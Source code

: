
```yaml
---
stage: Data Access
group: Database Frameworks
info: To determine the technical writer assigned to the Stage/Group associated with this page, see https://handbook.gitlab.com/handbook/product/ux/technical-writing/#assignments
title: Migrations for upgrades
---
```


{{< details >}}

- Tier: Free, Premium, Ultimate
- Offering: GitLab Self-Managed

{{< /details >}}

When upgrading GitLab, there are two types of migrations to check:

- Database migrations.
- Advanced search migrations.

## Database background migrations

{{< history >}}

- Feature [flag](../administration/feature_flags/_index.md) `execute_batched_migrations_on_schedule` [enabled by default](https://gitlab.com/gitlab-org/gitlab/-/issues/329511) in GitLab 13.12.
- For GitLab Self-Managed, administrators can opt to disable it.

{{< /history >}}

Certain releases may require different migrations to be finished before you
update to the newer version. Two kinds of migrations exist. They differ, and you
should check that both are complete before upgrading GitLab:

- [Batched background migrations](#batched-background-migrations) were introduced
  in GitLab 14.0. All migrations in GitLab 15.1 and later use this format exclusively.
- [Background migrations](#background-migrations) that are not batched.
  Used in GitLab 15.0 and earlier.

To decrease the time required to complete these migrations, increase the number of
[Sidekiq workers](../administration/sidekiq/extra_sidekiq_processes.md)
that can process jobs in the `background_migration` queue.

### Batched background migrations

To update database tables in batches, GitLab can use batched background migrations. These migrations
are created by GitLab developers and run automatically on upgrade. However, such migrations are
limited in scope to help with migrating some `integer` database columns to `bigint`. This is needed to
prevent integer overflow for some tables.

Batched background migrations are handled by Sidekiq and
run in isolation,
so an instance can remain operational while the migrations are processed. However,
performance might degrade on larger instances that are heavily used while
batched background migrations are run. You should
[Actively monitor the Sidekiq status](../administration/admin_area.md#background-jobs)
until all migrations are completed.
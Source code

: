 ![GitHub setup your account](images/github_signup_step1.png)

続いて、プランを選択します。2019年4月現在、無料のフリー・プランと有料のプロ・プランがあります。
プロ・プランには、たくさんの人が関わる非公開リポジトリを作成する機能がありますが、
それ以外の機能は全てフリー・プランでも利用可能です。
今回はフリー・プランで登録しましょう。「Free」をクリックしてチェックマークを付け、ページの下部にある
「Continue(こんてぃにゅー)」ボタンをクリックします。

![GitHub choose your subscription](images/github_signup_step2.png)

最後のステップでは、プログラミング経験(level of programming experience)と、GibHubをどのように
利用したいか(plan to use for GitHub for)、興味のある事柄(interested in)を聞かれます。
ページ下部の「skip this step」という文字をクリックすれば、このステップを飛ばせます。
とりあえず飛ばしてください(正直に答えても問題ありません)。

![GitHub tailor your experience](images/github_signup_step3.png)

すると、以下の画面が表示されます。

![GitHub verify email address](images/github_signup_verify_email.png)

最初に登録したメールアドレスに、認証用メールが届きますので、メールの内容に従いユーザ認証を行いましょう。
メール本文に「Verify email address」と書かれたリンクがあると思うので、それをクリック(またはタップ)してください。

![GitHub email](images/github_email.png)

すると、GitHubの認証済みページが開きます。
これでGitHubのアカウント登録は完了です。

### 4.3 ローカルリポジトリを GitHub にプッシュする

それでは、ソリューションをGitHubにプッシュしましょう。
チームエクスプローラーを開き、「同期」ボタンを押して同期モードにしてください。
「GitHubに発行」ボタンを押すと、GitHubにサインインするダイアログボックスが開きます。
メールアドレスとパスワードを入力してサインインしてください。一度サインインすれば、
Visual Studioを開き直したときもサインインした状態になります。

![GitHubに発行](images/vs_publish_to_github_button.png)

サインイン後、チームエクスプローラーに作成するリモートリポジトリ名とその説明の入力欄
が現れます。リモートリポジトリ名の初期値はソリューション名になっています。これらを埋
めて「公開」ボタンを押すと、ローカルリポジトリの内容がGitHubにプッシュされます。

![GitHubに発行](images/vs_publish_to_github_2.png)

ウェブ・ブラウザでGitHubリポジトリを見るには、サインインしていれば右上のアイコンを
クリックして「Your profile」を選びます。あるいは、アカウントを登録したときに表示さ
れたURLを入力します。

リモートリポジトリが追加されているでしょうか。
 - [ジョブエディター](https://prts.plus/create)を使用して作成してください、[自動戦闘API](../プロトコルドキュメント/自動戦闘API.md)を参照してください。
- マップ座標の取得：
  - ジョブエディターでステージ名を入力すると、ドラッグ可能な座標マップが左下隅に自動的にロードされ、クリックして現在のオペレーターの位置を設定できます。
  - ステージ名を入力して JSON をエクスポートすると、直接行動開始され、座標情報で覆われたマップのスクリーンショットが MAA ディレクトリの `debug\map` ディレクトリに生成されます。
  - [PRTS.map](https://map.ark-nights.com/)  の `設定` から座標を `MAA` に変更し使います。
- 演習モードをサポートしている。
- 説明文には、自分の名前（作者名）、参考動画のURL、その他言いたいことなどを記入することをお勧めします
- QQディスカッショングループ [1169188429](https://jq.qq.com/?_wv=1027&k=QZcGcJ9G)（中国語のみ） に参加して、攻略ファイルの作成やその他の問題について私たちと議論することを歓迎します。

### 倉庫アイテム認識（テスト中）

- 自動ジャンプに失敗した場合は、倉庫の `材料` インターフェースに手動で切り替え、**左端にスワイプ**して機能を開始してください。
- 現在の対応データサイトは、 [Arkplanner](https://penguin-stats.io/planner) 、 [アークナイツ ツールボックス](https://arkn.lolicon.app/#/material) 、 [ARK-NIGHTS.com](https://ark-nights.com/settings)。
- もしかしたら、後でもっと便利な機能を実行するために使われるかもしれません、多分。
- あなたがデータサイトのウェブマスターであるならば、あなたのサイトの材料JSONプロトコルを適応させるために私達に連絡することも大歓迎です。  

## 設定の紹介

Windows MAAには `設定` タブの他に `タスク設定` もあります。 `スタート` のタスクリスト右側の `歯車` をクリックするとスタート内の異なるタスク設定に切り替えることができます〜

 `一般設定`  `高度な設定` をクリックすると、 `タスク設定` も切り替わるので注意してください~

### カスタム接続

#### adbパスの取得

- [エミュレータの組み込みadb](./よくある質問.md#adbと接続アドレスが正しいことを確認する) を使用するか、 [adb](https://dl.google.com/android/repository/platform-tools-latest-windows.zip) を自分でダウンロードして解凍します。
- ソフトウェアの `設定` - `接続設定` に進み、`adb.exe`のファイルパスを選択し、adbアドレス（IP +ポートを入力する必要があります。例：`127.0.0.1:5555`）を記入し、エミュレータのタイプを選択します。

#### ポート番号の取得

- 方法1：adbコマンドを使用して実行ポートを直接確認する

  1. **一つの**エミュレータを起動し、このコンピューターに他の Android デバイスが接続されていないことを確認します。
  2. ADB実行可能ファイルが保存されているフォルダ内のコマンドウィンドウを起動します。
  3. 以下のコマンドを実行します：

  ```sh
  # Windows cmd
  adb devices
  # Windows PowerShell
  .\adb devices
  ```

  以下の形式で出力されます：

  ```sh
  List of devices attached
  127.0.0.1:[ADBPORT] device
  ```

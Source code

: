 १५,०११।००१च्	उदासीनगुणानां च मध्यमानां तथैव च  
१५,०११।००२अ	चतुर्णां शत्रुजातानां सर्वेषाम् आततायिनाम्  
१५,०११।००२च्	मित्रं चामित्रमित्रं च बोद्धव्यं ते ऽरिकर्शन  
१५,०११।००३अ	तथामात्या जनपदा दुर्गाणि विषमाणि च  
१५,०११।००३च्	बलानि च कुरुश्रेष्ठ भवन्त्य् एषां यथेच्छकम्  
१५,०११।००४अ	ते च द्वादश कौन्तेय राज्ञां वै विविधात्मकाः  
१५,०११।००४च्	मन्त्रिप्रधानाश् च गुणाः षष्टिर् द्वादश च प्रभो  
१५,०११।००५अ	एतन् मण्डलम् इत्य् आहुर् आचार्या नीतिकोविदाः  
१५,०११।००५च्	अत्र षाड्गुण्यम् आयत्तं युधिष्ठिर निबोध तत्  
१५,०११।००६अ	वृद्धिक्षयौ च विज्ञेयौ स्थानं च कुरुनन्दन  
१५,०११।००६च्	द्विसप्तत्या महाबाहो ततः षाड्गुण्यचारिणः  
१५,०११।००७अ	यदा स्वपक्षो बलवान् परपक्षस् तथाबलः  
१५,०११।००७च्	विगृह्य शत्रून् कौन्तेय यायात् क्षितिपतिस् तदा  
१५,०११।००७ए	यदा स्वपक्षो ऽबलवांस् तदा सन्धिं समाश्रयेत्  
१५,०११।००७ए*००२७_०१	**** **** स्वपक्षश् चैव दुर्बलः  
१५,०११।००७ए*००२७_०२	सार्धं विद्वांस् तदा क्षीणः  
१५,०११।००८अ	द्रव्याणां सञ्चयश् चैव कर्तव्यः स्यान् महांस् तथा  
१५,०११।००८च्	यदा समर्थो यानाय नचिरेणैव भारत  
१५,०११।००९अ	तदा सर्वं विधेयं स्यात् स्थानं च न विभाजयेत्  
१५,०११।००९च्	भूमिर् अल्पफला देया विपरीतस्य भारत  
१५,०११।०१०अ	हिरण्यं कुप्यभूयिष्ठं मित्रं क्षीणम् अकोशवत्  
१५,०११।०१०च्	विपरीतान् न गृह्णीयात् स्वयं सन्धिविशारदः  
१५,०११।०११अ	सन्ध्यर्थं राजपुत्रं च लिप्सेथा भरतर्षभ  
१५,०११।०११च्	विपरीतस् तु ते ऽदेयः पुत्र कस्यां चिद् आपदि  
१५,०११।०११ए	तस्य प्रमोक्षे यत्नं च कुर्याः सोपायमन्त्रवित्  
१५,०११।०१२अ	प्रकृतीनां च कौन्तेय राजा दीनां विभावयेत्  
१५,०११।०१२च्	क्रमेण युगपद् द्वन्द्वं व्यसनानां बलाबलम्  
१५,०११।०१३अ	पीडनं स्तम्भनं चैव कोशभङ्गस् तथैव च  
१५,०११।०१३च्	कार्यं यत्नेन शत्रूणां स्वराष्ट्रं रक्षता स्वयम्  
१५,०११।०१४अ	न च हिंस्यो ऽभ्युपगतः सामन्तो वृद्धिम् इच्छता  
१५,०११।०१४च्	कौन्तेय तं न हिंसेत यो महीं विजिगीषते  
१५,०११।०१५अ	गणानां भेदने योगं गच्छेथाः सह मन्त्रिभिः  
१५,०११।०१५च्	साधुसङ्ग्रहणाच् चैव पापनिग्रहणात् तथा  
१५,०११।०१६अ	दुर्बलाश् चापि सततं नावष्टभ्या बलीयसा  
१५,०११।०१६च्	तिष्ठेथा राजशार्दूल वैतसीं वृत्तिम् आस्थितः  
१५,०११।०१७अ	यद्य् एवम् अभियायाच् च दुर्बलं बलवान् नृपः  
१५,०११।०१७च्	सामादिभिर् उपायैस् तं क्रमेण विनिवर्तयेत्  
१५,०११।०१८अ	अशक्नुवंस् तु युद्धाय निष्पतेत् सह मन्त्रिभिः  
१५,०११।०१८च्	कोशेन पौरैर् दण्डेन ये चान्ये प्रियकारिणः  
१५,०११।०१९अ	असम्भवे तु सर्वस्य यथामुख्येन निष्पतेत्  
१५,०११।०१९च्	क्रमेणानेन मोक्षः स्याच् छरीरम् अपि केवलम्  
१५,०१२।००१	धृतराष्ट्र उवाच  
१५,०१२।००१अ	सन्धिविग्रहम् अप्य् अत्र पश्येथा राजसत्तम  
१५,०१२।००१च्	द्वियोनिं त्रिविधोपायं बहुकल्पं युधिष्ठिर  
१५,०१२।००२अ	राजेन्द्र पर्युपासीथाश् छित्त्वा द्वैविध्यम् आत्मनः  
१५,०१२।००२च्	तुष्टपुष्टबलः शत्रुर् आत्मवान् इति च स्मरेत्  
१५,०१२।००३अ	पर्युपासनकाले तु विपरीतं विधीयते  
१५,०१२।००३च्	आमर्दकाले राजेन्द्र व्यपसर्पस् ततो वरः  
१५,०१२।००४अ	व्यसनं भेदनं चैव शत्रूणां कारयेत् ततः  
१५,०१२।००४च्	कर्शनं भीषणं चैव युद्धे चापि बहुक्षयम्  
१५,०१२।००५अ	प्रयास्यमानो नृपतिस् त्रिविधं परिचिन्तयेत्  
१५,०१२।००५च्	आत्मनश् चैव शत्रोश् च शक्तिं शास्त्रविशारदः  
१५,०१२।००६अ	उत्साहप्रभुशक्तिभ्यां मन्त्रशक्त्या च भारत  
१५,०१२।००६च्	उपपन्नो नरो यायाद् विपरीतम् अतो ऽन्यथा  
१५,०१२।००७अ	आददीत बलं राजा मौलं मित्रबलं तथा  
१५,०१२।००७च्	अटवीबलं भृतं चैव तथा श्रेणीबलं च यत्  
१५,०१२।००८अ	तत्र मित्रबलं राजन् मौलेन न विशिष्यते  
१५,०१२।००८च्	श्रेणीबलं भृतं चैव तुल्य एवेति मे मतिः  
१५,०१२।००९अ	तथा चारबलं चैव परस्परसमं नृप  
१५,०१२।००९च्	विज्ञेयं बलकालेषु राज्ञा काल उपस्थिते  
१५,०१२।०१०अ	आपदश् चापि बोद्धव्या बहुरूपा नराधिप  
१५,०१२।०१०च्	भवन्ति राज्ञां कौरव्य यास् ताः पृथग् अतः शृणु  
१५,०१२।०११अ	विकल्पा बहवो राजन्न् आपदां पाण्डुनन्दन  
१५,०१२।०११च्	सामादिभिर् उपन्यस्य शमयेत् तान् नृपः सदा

------------------------------------------------------------

> [Task statement]: The answer is the lines above between the line holding "मध्यमानां तथैव च" and the line holding "आहुर् आचार्या नीतिकोविदाः", inclusive, each written out exactly, and no others.

> [Answer to the exercise]:
: १५,०११।००१च्	उदासीनगुणानां च मध्यमानां तथैव च  
१५,०११।००२अ	चतुर्णां शत्रुजातानां सर्वेषाम् आततायिनाम्  
१५,०११।००२च्	मित्रं चामित्रमित्रं च बोद्धव्यं ते ऽरिकर्शन  
१५,०११।००३अ	तथामात्या जनपदा दुर्गाणि विषमाणि च  
१५,०११।००३च्	बलानि च कुरुश्रेष्ठ भवन्त्य् एषां यथेच्छकम्  
१५,०११।००४अ	ते च द्वादश कौन्तेय राज्ञां वै विविधात्मकाः  
१५,०११।००४च्	मन्त्रिप्रधानाश् च गुणाः षष्टिर् द्वादश च प्रभो  
१५,०११।००५अ	एतन् मण्डलम् इत्य् आहुर् आचार्या नीतिकोविदाः  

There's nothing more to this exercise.